▶ AIM OF THE TASK
For the material that follows, return exactly the lines from the one with "of GSOC 2017" through the one with "ARM M4 Cycles|", both ends included.

▶ DATA RECORDS
--- START ---
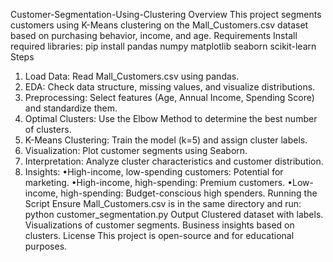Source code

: Customer-Segmentation-Using-Clustering
Overview
This project segments customers using K-Means clustering on the Mall_Customers.csv dataset based on purchasing behavior, income, and age.
Requirements
Install required libraries:
pip install pandas numpy matplotlib seaborn scikit-learn
Steps
1.	Load Data: Read Mall_Customers.csv using pandas.
2.	EDA: Check data structure, missing values, and visualize distributions.
3.	Preprocessing: Select features (Age, Annual Income, Spending Score) and standardize them.
4.	Optimal Clusters: Use the Elbow Method to determine the best number of clusters.
5.	K-Means Clustering: Train the model (k=5) and assign cluster labels.
6.	Visualization: Plot customer segments using Seaborn.
7.	Interpretation: Analyze cluster characteristics and customer distribution.
8.	Insights:
•High-income, low-spending customers: Potential for marketing.
•High-income, high-spending: Premium customers.
•Low-income, high-spending: Budget-conscious high spenders. Running the Script Ensure Mall_Customers.csv is in the same directory and run: python customer_segmentation.py
Output
Clustered dataset with labels.
Visualizations of customer segments.
Business insights based on clusters.
License
This project is open-source and for educational purposes.



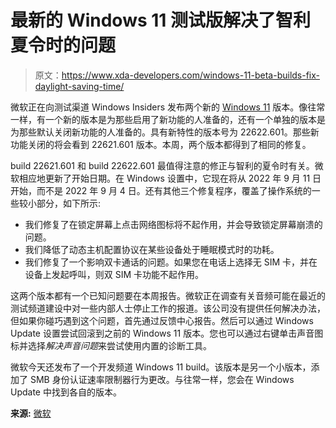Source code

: # 最新的 Windows 11 测试版解决了智利夏令时的问题

> 原文：<https://www.xda-developers.com/windows-11-beta-builds-fix-daylight-saving-time/>

微软正在向测试渠道 Windows Insiders 发布两个新的 [Windows 11](https://www.xda-developers.com/windows-11/) 版本。像往常一样，有一个新的版本是为那些启用了新功能的人准备的，还有一个单独的版本是为那些默认关闭新功能的人准备的。具有新特性的版本号为 22622.601。那些新功能关闭的将会看到 22621.601 版本。本周，两个版本都得到了相同的修复。

build 22621.601 和 build 22622.601 最值得注意的修正与智利的夏令时有关。微软相应地更新了开始日期。在 Windows 设置中，它现在将从 2022 年 9 月 11 日开始，而不是 2022 年 9 月 4 日。还有其他三个修复程序，覆盖了操作系统的一些较小部分，如下所示:

*   我们修复了在锁定屏幕上点击网络图标将不起作用，并会导致锁定屏幕崩溃的问题。
*   我们降低了动态主机配置协议在某些设备处于睡眠模式时的功耗。
*   我们修复了一个影响双卡通话的问题。如果您在电话上选择无 SIM 卡，并在设备上发起呼叫，则双 SIM 卡功能不起作用。

这两个版本都有一个已知问题要在本周报告。微软正在调查有关音频可能在最近的测试频道建设中对一些内部人士停止工作的报道。该公司没有提供任何解决办法，但如果你碰巧遇到这个问题，首先通过反馈中心报告。然后可以通过 Windows Update 设置尝试回滚到之前的 Windows 11 版本。您也可以通过右键单击声音图标并选择*解决声音问题*来尝试使用内置的诊断工具。

微软今天还发布了一个开发频道 Windows 11 build。该版本是另一个小版本，添加了 SMB 身份认证速率限制器行为更改。与往常一样，您会在 Windows Update 中找到各自的版本。

**来源:** [微软](https://blogs.windows.com/windows-insider/2022/09/21/announcing-windows-11-insider-preview-build-22621-601-and-22622-601/)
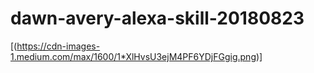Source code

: # dawn-avery-alexa-skill-20180823

[(https://cdn-images-1.medium.com/max/1600/1*XlHvsU3ejM4PF6YDjFGgig.png)]

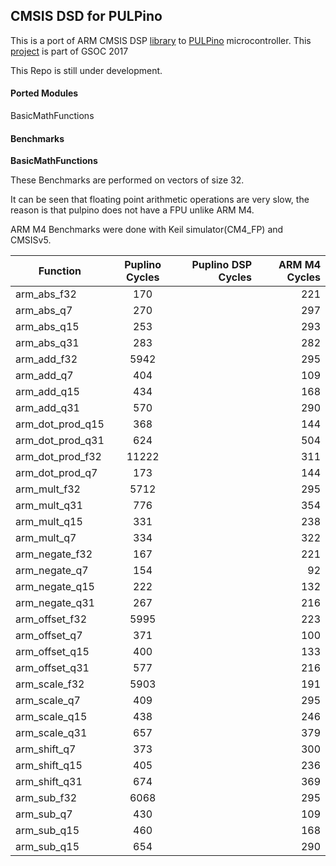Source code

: ## CMSIS DSD for PULPino
This is a port of ARM CMSIS DSP [library](http://www.keil.com/pack/doc/CMSIS/DSP/html/index.html) to [PULPino](https://github.com/pulp-platform/pulpino) microcontroller.
This [project](https://summerofcode.withgoogle.com/projects/?sp-search=Mostafa#5599084384616448) is part of GSOC 2017 

This Repo is still under development.

#### Ported Modules
BasicMathFunctions
#### Benchmarks
**BasicMathFunctions**

These Benchmarks are performed on vectors of size 32.

It can be seen that floating point arithmetic operations are very slow, the reason is that pulpino does not have a FPU unlike ARM M4.

ARM M4 Benchmarks were done with  Keil simulator(CM4_FP) and CMSISv5.


| Function        | Puplino Cycles           | Puplino DSP  Cycles|  ARM M4 Cycles|
| ------------- |:-------------:| -----:| -----:|
| arm_abs_f32      | 170 |  | 221| 
| arm_abs_q7      | 270 |  | 297| 
| arm_abs_q15      | 253  |  | 293| 
| arm_abs_q31      | 283  |  | 282| 
| arm_add_f32      | 5942  |  | 295| 
| arm_add_q7      | 404 |  | 109| 
| arm_add_q15      | 434 |  | 168| 
| arm_add_q31      | 570 |  | 290| 
| arm_dot_prod_q15      | 368 |  |144 | 
| arm_dot_prod_q31      | 624 |  |504 | 
| arm_dot_prod_f32      | 11222 |  | 311| 
| arm_dot_prod_q7      | 173 |  | 144| 
| arm_mult_f32      | 5712 |  | 295| 
| arm_mult_q31      | 776 |  | 354| 
| arm_mult_q15      | 331 |  | 238| 
| arm_mult_q7      | 334 |  | 322| 
| arm_negate_f32      | 167 |  | 221| 
| arm_negate_q7      | 154  |  | 92| 
| arm_negate_q15      | 222  |  | 132| 
| arm_negate_q31      | 267  |  | 216| 
| arm_offset_f32      | 5995 |  | 223| 
| arm_offset_q7      | 371 |  | 100| 
| arm_offset_q15      | 400 |  | 133| 
| arm_offset_q31      | 577 |  | 216| 
| arm_scale_f32      | 5903 |  | 191| 
| arm_scale_q7      | 409 |  | 295| 
| arm_scale_q15      | 438 |  | 246| 
| arm_scale_q31      | 657 |  | 379| 
| arm_shift_q7      | 373 |  |300 | 
| arm_shift_q15      | 405 |  | 236| 
| arm_shift_q31      | 674|  | 369| 
| arm_sub_f32      | 6068 |  |295 | 
| arm_sub_q7      | 430 |  | 109| 
| arm_sub_q15      | 460 |  | 168| 
| arm_sub_q15      | 654 |  | 290| 
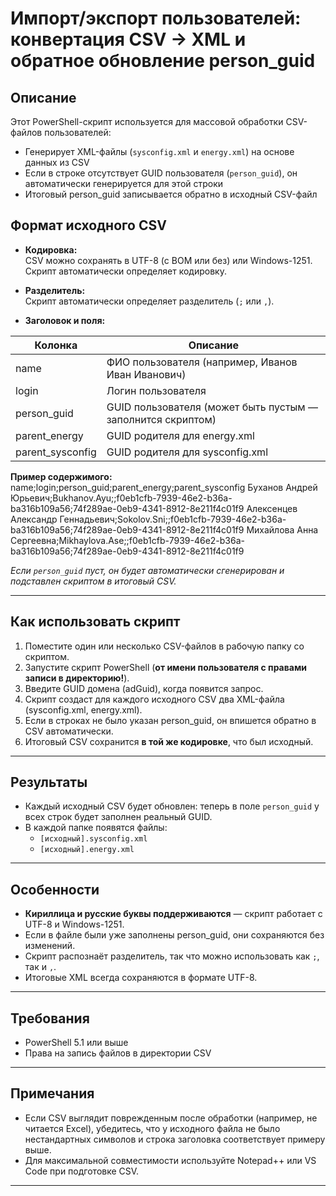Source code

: # Импорт/экспорт пользователей: конвертация CSV → XML и обратное обновление person_guid

## Описание

Этот PowerShell-скрипт используется для массовой обработки CSV-файлов пользователей:
- Генерирует XML-файлы (`sysconfig.xml` и `energy.xml`) на основе данных из CSV
- Если в строке отсутствует GUID пользователя (`person_guid`), он автоматически генерируется для этой строки
- Итоговый person_guid записывается обратно в исходный CSV-файл

## Формат исходного CSV

- **Кодировка:**  
  CSV можно сохранять в UTF-8 (с BOM или без) или Windows-1251. Скрипт автоматически определяет кодировку.

- **Разделитель:**  
  Скрипт автоматически определяет разделитель (`;` или `,`).

- **Заголовок и поля:**

| Колонка          | Описание                                                 |
|------------------|----------------------------------------------------------|
| name             | ФИО пользователя (например, Иванов Иван Иванович)        |
| login            | Логин пользователя                                      |
| person_guid      | GUID пользователя (может быть пустым — заполнится скриптом) |
| parent_energy    | GUID родителя для energy.xml                            |
| parent_sysconfig | GUID родителя для sysconfig.xml                         |

**Пример содержимого:**
name;login;person_guid;parent_energy;parent_sysconfig
Буханов Андрей Юрьевич;Bukhanov.Ayu;;f0eb1cfb-7939-46e2-b36a-ba316b109a56;74f289ae-0eb9-4341-8912-8e211f4c01f9
Алексенцев Александр Геннадьевич;Sokolov.Sni;;f0eb1cfb-7939-46e2-b36a-ba316b109a56;74f289ae-0eb9-4341-8912-8e211f4c01f9
Михайлова Анна Сергеевна;Mikhaylova.Ase;;f0eb1cfb-7939-46e2-b36a-ba316b109a56;74f289ae-0eb9-4341-8912-8e211f4c01f9

*Если `person_guid` пуст, он будет автоматически сгенерирован и подставлен скриптом в итоговый CSV.*

---

## Как использовать скрипт

1. Поместите один или несколько CSV-файлов в рабочую папку со скриптом.
2. Запустите скрипт PowerShell (**от имени пользователя с правами записи в директорию!**).
3. Введите GUID домена (adGuid), когда появится запрос.
4. Скрипт создаст для каждого исходного CSV два XML-файла (sysconfig.xml, energy.xml).
5. Если в строках не было указан person_guid, он впишется обратно в CSV автоматически.
6. Итоговый CSV сохранится **в той же кодировке**, что был исходный.

---

## Результаты

- Каждый исходный CSV будет обновлен: теперь в поле `person_guid` у всех строк будет заполнен реальный GUID.
- В каждой папке появятся файлы:
    - `[исходный].sysconfig.xml`
    - `[исходный].energy.xml`

---

## Особенности

- **Кириллица и русские буквы поддерживаются** — скрипт работает с UTF-8 и Windows-1251.
- Если в файле были уже заполнены person_guid, они сохраняются без изменений.
- Скрипт распознаёт разделитель, так что можно использовать как `;`, так и `,`.
- Итоговые XML всегда сохраняются в формате UTF-8.

---

## Требования

- PowerShell 5.1 или выше
- Права на запись файлов в директории CSV

---

## Примечания

- Если CSV выглядит поврежденным после обработки (например, не читается Excel), убедитесь, что у исходного файла не было нестандартных символов и строка заголовка соответствует примеру выше.
- Для максимальной совместимости используйте Notepad++ или VS Code при подготовке CSV.

---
--- END ---
▶ WRITTEN ANSWER
This [project](https://summerofcode.withgoogle.com/projects/?sp-search=Mostafa#5599084384616448) is part of GSOC 2017 

This Repo is still under development.

#### Ported Modules
BasicMathFunctions
#### Benchmarks
**BasicMathFunctions**

These Benchmarks are performed on vectors of size 32.

It can be seen that floating point arithmetic operations are very slow, the reason is that pulpino does not have a FPU unlike ARM M4.

ARM M4 Benchmarks were done with  Keil simulator(CM4_FP) and CMSISv5.


| Function        | Puplino Cycles           | Puplino DSP  Cycles|  ARM M4 Cycles|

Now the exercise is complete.